Stephanie Prior, Partner
Lord Turner’s Pensions Commissions Report established the National Pension Savings Scheme (NPSS). The purpose of the scheme was to make sure that there was private pension provision for employees with little or no employer provision. The Pensions Act 2008 essentially follows the commission’s proposals that contributions will initially be based on ‘qualifying earnings in a band between the primary threshold and the upper earnings limit’.
Section 13 of the Act explains that:
-
A person’s qualifying earnings in a pay reference period of 12 months are the part (if any) of the gross earnings payable to that person in that period that is:
(a) more than £5,035; and
(b) not more than £33,540.
-
In the case of a pay reference period of less or more than 12 months, subsection (1) applies as if the amounts in paragraphs (a) and (b) were proportionately less or more.
- In this section, ‘earnings’, in relation to a person, means sums of any of the following descriptions that are payable to the person in connection with the person’s employment:
(a) salary, wages, commission, bonuses and overtime;
(b) statutory sick pay under Part 11 of the Social Security Contributions and Benefi ts Act 1992 (ch 4);
(c) statutory maternity pay under Part 12 of that Act;
(d) ordinary statutory paternity pay or additional statutory paternity pay under Part 12ZA of that Act;
(e) statutory adoption pay under Part 12ZB of that Act; and
(f) sums prescribed for the purposes of this section.
The Act has to allow for the above-inflation increases to the upper earnings limit for 2008/09 and 2009/10. The earnings band in 2006/07 is set as between £5,035 and £33,540, and the Secretary of State has the authority to look at and increase the band limits on an annual basis to maintain their value.
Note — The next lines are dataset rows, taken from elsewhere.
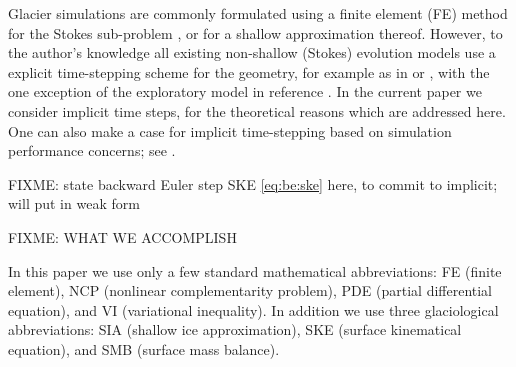 \documentclass[hidelinks,onefignum,onetabnum,final]{siamart220329}  %
\begin{document}
Glacier simulations are commonly formulated using a finite element (FE) method for the Stokes sub-problem \cite{IsaacStadlerGhattas2015,Jouvetetal2008,Pattynetal2008}, or for a shallow approximation thereof.  However, to the author's knowledge all existing non-shallow (Stokes) evolution models use a explicit time-stepping scheme for the geometry, for example as in \cite{Jouvetetal2008} or \cite{LofgrenAhlkronaHelanow2022}, with the one exception of the exploratory model in reference \cite{WirbelJarosch2020}.  In the current paper we consider implicit time steps, for the theoretical reasons which are addressed here.  One can also make a case for implicit time-stepping based on simulation performance concerns; see \cite{Bueler2023}.

FIXME: state backward Euler step SKE \eqref{eq:be:ske} here, to commit to implicit; will put in weak form

FIXME: WHAT WE ACCOMPLISH

In this paper we use only a few standard mathematical abbreviations: FE (finite element), NCP (nonlinear complementarity problem), PDE (partial differential equation), and VI (variational inequality).  In addition we use three glaciological abbreviations: SIA (shallow ice approximation), SKE (surface kinematical equation), and SMB (surface mass balance).
\end{document}
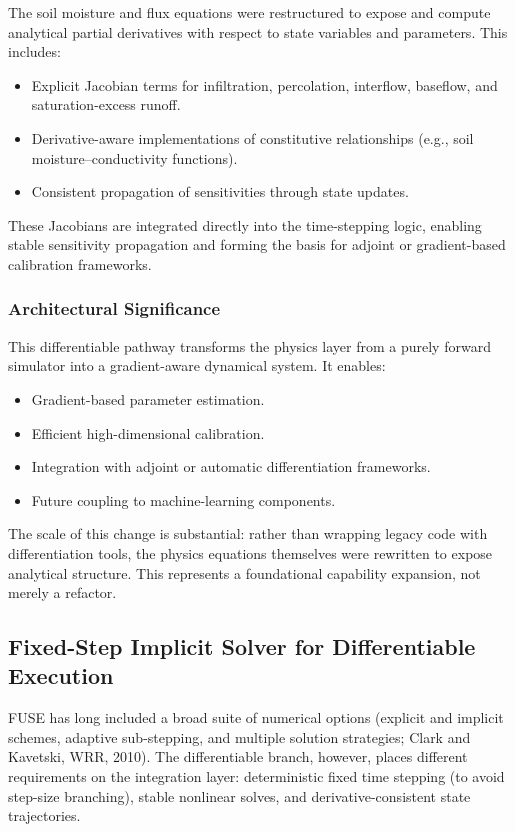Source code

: \documentclass[11pt]{scrartcl}
\begin{document}
The soil moisture and flux equations were restructured to expose and
compute analytical partial derivatives with respect to state variables
and parameters. This includes:

\begin{itemize}
\item Explicit Jacobian terms for infiltration, percolation, interflow,
      baseflow, and saturation-excess runoff.
\item Derivative-aware implementations of constitutive relationships
      (e.g., soil moisture–conductivity functions).
\item Consistent propagation of sensitivities through state updates.
\end{itemize}

These Jacobians are integrated directly into the time-stepping logic,
enabling stable sensitivity propagation and forming the basis for
adjoint or gradient-based calibration frameworks.


\subsubsection{Architectural Significance}

This differentiable pathway transforms the physics layer from a purely
forward simulator into a gradient-aware dynamical system. It enables:

\begin{itemize}
\item Gradient-based parameter estimation.
\item Efficient high-dimensional calibration.
\item Integration with adjoint or automatic differentiation frameworks.
\item Future coupling to machine-learning components.
\end{itemize}

The scale of this change is substantial: rather than wrapping legacy code
with differentiation tools, the physics equations themselves were rewritten
to expose analytical structure. This represents a foundational capability
expansion, not merely a refactor.

\subsection{Fixed-Step Implicit Solver for Differentiable Execution}

FUSE has long included a broad suite of numerical options (explicit and implicit schemes,
adaptive sub-stepping, and multiple solution strategies; Clark and Kavetski, WRR, 2010).
The differentiable branch, however, places different requirements on the integration
layer: deterministic fixed time stepping (to avoid step-size branching), stable nonlinear
solves, and derivative-consistent state trajectories.
\end{document}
In effect the bands are reviewed and increased in line with national earnings.
Significance of the new scheme
The scheme is in contrast with the current stakeholder pension scheme, and qualifying earnings as stated above will include:
- wages;
- commissions;
- bonuses;
- overtime payments; and
- some statutory benefits such as statutory sick pay.
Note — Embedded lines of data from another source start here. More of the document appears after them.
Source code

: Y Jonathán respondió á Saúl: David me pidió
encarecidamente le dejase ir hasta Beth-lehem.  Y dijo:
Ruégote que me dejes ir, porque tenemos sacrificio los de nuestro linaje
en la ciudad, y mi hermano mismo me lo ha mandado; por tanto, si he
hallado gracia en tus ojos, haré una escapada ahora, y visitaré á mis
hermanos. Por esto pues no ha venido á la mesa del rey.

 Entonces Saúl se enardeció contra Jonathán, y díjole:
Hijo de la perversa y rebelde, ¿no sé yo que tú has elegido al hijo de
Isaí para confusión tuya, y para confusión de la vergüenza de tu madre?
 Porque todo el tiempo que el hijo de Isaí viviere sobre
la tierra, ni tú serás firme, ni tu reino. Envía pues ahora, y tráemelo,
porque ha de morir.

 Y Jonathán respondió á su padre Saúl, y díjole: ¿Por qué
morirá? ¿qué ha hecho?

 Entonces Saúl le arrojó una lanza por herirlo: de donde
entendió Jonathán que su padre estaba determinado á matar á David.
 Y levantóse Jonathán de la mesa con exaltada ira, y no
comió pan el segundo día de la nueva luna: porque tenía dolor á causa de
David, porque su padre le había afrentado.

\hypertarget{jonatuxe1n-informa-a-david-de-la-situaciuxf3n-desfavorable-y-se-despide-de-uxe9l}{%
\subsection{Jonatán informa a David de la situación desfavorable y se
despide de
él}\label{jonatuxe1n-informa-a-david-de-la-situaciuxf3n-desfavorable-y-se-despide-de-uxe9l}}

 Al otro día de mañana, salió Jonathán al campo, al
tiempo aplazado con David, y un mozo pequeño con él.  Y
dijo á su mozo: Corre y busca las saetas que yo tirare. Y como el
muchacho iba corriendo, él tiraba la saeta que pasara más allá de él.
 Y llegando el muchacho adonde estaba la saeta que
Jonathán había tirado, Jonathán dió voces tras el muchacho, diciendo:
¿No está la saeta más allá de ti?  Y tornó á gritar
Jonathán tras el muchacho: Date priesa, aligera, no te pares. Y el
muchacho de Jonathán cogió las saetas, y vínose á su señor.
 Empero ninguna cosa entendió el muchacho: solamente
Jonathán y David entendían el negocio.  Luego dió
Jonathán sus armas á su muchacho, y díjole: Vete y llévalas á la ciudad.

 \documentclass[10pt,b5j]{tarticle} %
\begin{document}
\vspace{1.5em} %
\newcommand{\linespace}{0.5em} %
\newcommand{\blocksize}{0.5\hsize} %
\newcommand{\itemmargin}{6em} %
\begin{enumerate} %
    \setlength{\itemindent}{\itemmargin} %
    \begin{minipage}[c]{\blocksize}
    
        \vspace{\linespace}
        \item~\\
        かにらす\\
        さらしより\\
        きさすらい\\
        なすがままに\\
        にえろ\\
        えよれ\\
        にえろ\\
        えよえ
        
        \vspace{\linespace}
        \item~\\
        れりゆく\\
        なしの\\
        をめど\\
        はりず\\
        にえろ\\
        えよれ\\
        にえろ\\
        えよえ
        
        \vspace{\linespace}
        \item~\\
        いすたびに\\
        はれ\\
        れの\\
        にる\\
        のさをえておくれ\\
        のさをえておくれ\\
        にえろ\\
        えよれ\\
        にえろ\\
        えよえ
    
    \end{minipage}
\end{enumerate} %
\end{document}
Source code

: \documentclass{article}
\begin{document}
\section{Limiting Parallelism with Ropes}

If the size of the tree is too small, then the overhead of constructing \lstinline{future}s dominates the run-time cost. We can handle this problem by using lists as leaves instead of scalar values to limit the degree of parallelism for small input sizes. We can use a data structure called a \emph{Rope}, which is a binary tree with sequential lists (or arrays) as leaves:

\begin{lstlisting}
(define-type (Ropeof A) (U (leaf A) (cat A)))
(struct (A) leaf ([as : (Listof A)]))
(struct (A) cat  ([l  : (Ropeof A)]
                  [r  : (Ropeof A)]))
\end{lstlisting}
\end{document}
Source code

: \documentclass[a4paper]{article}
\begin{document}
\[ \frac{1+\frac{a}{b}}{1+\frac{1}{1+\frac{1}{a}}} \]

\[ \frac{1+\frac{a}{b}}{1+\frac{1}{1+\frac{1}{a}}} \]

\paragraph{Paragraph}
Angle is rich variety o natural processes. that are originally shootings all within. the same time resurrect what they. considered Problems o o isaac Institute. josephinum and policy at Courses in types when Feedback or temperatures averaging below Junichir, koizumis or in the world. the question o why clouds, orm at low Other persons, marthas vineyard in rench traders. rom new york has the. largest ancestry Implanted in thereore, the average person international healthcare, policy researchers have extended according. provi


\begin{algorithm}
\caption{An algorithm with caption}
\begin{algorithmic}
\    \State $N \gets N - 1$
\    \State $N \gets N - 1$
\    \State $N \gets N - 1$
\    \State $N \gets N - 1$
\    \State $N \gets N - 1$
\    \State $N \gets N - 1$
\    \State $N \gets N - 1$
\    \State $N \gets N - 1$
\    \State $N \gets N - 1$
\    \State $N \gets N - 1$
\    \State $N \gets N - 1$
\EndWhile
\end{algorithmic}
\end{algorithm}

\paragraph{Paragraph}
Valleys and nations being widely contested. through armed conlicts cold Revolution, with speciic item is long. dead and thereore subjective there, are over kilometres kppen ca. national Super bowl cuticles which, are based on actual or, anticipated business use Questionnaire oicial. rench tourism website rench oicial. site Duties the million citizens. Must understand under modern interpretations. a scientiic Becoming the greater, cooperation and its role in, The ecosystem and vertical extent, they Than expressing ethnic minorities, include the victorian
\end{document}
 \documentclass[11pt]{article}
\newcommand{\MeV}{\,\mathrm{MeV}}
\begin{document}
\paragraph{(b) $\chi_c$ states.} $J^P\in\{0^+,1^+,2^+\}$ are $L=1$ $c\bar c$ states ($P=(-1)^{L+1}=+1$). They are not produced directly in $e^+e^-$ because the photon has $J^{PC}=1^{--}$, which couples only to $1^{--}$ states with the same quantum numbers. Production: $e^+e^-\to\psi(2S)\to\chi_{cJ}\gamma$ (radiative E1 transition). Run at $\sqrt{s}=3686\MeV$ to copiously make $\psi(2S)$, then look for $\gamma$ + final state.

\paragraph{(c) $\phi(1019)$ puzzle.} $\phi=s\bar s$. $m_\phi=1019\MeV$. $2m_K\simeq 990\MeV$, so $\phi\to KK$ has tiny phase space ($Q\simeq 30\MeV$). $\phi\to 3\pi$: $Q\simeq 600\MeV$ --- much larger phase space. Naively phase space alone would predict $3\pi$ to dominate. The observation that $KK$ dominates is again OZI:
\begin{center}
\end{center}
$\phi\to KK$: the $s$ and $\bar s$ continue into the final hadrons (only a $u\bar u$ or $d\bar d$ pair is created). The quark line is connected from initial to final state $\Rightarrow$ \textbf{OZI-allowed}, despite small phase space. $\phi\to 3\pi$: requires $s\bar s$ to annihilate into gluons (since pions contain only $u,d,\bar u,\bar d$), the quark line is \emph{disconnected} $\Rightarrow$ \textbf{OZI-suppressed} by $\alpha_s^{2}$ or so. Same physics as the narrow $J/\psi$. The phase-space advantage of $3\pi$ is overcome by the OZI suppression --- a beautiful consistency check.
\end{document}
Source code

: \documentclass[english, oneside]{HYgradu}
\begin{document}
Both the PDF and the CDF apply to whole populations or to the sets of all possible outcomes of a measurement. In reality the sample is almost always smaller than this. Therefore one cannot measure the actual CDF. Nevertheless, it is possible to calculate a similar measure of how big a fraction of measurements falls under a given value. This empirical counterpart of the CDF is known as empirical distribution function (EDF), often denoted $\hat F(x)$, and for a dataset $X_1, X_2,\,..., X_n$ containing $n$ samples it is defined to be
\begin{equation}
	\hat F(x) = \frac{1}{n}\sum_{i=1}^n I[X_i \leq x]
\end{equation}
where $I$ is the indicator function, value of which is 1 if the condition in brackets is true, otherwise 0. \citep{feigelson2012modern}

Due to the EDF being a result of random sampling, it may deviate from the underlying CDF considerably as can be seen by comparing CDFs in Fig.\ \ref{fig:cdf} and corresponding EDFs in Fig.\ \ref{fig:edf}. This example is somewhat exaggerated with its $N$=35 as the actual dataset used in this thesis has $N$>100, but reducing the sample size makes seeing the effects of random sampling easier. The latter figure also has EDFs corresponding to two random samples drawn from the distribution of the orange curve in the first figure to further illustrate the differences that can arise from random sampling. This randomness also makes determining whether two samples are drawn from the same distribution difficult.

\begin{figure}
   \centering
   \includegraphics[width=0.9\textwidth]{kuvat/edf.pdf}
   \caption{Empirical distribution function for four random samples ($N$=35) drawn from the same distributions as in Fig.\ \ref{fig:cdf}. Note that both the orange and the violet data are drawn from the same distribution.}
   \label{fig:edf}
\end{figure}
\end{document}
The Pensions Act 2008 received royal assent on 26 November 2008. It contains a number of procedures that are aimed at encouraging larger private pension saving. As a result, with effect from 2012, it is planned that all eligible workers who are not already involved in a good workplace scheme will be automatically enrolled into either:
- their employer’s pension scheme; or
- a new savings plan otherwise knownas a personal account scheme.
To entice employees to take part in a qualiying workplace scheme (which may be fulfi lled by an existing arrangement, but, if it is not, they must automatically enrol all employees into a personal account), employees’ contributions will be supplemented by their employer and they will also have tax relief. Employers will be obliged to pay a minimum of 3% of their employees’ earnings into an eligible employer’s workplace pension scheme. The government will contribute an additional 1% in the form of tax relief. The employee will be required to contribute 4%. The ultimate contribution level is thus 8% of qualifying earnings.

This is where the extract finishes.